§ Task instructions:
What you return must match the records exactly, except that the pictures are gone.

§ Entries shown:
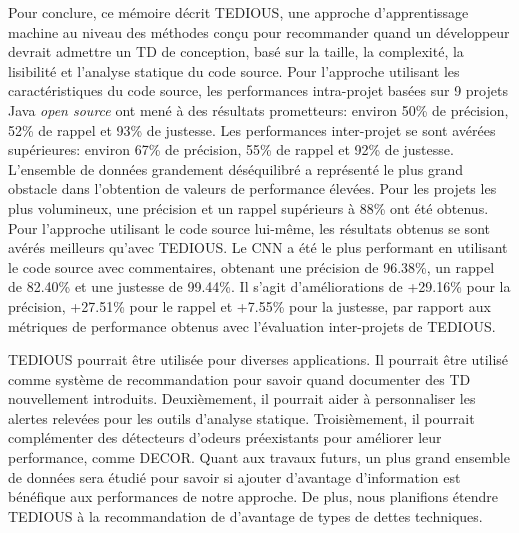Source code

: Pour conclure, ce m\'{e}moire d\'{e}crit \ac{TEDIOUS}, une approche d'apprentissage machine au niveau des m\'{e}thodes con\c{c}u pour recommander quand un d\'{e}veloppeur devrait admettre un \ac{TD} de conception, bas\'{e} sur la taille, la complexit\'{e}, la lisibilit\'{e} et l'analyse statique du code source. Pour l'approche utilisant les caract\'{e}ristiques du code source, les performances intra-projet bas\'{e}es sur 9 projets Java \emph{open source} ont men\'{e} \`{a} des r\'{e}sultats prometteurs: environ 50\% de pr\'{e}cision, 52\% de rappel et 93\% de justesse. Les performances inter-projet se sont av\'{e}r\'{e}es sup\'{e}rieures: environ 67\% de pr\'{e}cision, 55\% de rappel et 92\% de justesse. L'ensemble de donn\'{e}es grandement d\'{e}s\'{e}quilibr\'{e} a repr\'{e}sent\'{e} le plus grand obstacle dans l'obtention de valeurs de performance \'{e}lev\'{e}es. Pour les projets les plus volumineux, une pr\'{e}cision et un rappel sup\'{e}rieurs \`{a} 88\% ont \'{e}t\'{e} obtenus. Pour l'approche utilisant le code source lui-m\^{e}me, les r\'{e}sultats obtenus se sont av\'{e}r\'{e}s meilleurs qu'avec TEDIOUS. Le CNN a \'{e}t\'{e} le plus performant en utilisant le code source avec commentaires, obtenant une pr\'{e}cision de 96.38\%, un rappel de 82.40\% et une justesse de 99.44\%. Il s'agit d'am\'{e}liorations de +29.16\% pour la pr\'{e}cision, +27.51\% pour le rappel et +7.55\% pour la justesse, par rapport aux m\'{e}triques de performance obtenus avec l'\'{e}valuation inter-projets de TEDIOUS.

\ac{TEDIOUS} pourrait \^{e}tre utilis\'{e}e pour diverses applications. Il pourrait \^{e}tre utilis\'{e} comme syst\`{e}me de recommandation pour savoir quand documenter des \ac{TD} nouvellement introduits. Deuxi\`{e}mement, il pourrait aider \`{a} personnaliser les alertes relev\'{e}es pour les outils d'analyse statique. Troisi\`{e}mement, il pourrait compl\'{e}menter des d\'{e}tecteurs d'odeurs pr\'{e}existants pour am\'{e}liorer leur performance, comme \ac{DECOR}. Quant aux travaux futurs, un plus grand ensemble de donn\'{e}es sera \'{e}tudi\'{e} pour savoir si ajouter d'avantage d'information est b\'{e}n\'{e}fique aux performances de notre approche. De plus, nous planifions \'{e}tendre \ac{TEDIOUS} \`{a} la recommandation de d'avantage de types de dettes techniques.























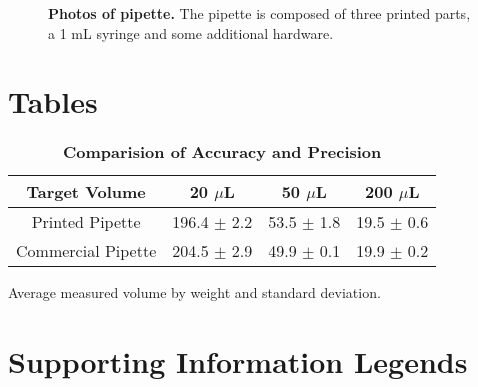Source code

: \begin{figure}
\caption{
{\bf Photos of pipette.}  The pipette is composed of three printed parts, a 1 mL syringe and some additional hardware.  
}
\label{photo-parts-figure}
\end{figure}



\section*{Tables}
% 
%
%

\begin{table}[!ht]
\caption{
\bf{Comparision of Accuracy and Precision}}
\begin{tabular}{|c|c|c|c|}
\hline
    Target Volume & 20 $\mu$L & 50 $\mu$L & 200 $\mu$L  \\
    \hline
    Printed Pipette & 196.4 $\pm$ 2.2 & 53.5 $\pm$ 1.8 & 19.5 $\pm$ 0.6 \\
    Commercial Pipette & 204.5 $\pm$ 2.9 & 49.9 $\pm$ 0.1 & 19.9 $\pm$ 0.2 \\
    \hline
\end{tabular}
\begin{flushleft} Average measured volume by weight and standard deviation.
\end{flushleft}
\label{tab:comp}
 \end{table}

\section*{Supporting Information Legends}
%
%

§ Response area:
Source code

: Pour conclure, ce m\'{e}moire d\'{e}crit \ac{TEDIOUS}, une approche d'apprentissage machine au niveau des m\'{e}thodes con\c{c}u pour recommander quand un d\'{e}veloppeur devrait admettre un \ac{TD} de conception, bas\'{e} sur la taille, la complexit\'{e}, la lisibilit\'{e} et l'analyse statique du code source. Pour l'approche utilisant les caract\'{e}ristiques du code source, les performances intra-projet bas\'{e}es sur 9 projets Java \emph{open source} ont men\'{e} \`{a} des r\'{e}sultats prometteurs: environ 50\% de pr\'{e}cision, 52\% de rappel et 93\% de justesse. Les performances inter-projet se sont av\'{e}r\'{e}es sup\'{e}rieures: environ 67\% de pr\'{e}cision, 55\% de rappel et 92\% de justesse. L'ensemble de donn\'{e}es grandement d\'{e}s\'{e}quilibr\'{e} a repr\'{e}sent\'{e} le plus grand obstacle dans l'obtention de valeurs de performance \'{e}lev\'{e}es. Pour les projets les plus volumineux, une pr\'{e}cision et un rappel sup\'{e}rieurs \`{a} 88\% ont \'{e}t\'{e} obtenus. Pour l'approche utilisant le code source lui-m\^{e}me, les r\'{e}sultats obtenus se sont av\'{e}r\'{e}s meilleurs qu'avec TEDIOUS. Le CNN a \'{e}t\'{e} le plus performant en utilisant le code source avec commentaires, obtenant une pr\'{e}cision de 96.38\%, un rappel de 82.40\% et une justesse de 99.44\%. Il s'agit d'am\'{e}liorations de +29.16\% pour la pr\'{e}cision, +27.51\% pour le rappel et +7.55\% pour la justesse, par rapport aux m\'{e}triques de performance obtenus avec l'\'{e}valuation inter-projets de TEDIOUS.

\ac{TEDIOUS} pourrait \^{e}tre utilis\'{e}e pour diverses applications. Il pourrait \^{e}tre utilis\'{e} comme syst\`{e}me de recommandation pour savoir quand documenter des \ac{TD} nouvellement introduits. Deuxi\`{e}mement, il pourrait aider \`{a} personnaliser les alertes relev\'{e}es pour les outils d'analyse statique. Troisi\`{e}mement, il pourrait compl\'{e}menter des d\'{e}tecteurs d'odeurs pr\'{e}existants pour am\'{e}liorer leur performance, comme \ac{DECOR}. Quant aux travaux futurs, un plus grand ensemble de donn\'{e}es sera \'{e}tudi\'{e} pour savoir si ajouter d'avantage d'information est b\'{e}n\'{e}fique aux performances de notre approche. De plus, nous planifions \'{e}tendre \ac{TEDIOUS} \`{a} la recommandation de d'avantage de types de dettes techniques.























Source code

: \begin{figure}
\caption{
{\bf Photos of pipette.}  The pipette is composed of three printed parts, a 1 mL syringe and some additional hardware.  
}
\label{photo-parts-figure}
\end{figure}



\section*{Tables}
% 
%
%

\begin{table}[!ht]
\caption{
\bf{Comparision of Accuracy and Precision}}
\begin{tabular}{|c|c|c|c|}
\hline
    Target Volume & 20 $\mu$L & 50 $\mu$L & 200 $\mu$L  \\
    \hline
    Printed Pipette & 196.4 $\pm$ 2.2 & 53.5 $\pm$ 1.8 & 19.5 $\pm$ 0.6 \\
    Commercial Pipette & 204.5 $\pm$ 2.9 & 49.9 $\pm$ 0.1 & 19.9 $\pm$ 0.2 \\
    \hline
\end{tabular}
\begin{flushleft} Average measured volume by weight and standard deviation.
\end{flushleft}
\label{tab:comp}
 \end{table}

\section*{Supporting Information Legends}
%
%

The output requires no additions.